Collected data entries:
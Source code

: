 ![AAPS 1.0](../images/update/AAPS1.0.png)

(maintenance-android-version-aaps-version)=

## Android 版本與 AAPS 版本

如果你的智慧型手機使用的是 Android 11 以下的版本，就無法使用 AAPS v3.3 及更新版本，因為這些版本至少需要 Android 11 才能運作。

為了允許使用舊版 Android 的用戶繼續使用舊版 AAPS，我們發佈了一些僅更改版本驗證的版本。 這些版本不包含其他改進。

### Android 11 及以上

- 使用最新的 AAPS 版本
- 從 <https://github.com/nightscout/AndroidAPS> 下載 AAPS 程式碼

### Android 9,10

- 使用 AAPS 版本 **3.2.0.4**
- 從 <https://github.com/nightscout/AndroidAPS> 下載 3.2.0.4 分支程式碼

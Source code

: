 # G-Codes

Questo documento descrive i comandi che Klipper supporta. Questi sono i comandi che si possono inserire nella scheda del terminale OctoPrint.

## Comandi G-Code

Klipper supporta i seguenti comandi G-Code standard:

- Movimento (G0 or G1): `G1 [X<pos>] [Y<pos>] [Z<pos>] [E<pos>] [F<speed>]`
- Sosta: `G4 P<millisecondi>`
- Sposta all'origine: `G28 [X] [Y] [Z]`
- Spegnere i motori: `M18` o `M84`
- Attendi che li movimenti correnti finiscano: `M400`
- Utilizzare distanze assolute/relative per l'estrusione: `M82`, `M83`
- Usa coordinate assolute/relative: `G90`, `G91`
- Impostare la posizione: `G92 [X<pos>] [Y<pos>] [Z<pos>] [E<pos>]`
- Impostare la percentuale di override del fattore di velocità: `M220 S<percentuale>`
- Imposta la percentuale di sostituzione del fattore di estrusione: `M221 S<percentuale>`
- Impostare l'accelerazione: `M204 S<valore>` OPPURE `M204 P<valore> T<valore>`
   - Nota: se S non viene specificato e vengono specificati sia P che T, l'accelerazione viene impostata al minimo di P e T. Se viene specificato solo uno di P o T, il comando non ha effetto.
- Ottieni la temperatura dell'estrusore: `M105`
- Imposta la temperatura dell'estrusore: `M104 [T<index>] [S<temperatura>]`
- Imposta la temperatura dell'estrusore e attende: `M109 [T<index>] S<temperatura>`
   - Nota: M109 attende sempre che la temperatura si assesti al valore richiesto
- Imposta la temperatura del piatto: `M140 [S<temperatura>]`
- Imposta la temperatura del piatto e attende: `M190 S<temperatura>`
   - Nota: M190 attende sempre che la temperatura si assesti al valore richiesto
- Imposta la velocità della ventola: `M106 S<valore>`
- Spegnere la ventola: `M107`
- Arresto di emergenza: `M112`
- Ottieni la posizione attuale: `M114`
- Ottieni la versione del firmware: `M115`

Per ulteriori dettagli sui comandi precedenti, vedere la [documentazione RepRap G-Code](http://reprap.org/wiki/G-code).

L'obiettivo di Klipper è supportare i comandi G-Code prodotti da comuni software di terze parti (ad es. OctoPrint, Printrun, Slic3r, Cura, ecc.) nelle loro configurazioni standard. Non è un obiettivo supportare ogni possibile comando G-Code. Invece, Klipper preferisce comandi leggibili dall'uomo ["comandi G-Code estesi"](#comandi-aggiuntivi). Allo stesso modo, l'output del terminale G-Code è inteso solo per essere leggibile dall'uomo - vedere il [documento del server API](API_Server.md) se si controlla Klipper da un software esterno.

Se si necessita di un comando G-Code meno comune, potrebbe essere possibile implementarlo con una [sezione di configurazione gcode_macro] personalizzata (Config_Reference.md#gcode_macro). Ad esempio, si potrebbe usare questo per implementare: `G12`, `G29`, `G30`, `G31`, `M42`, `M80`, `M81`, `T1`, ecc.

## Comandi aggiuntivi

▶ **YOUR INSTRUCTIONS**
In the data shown above, how many lines hold the string "github"? The answer is the number alone.

▶ **WRITTEN RESPONSE**
2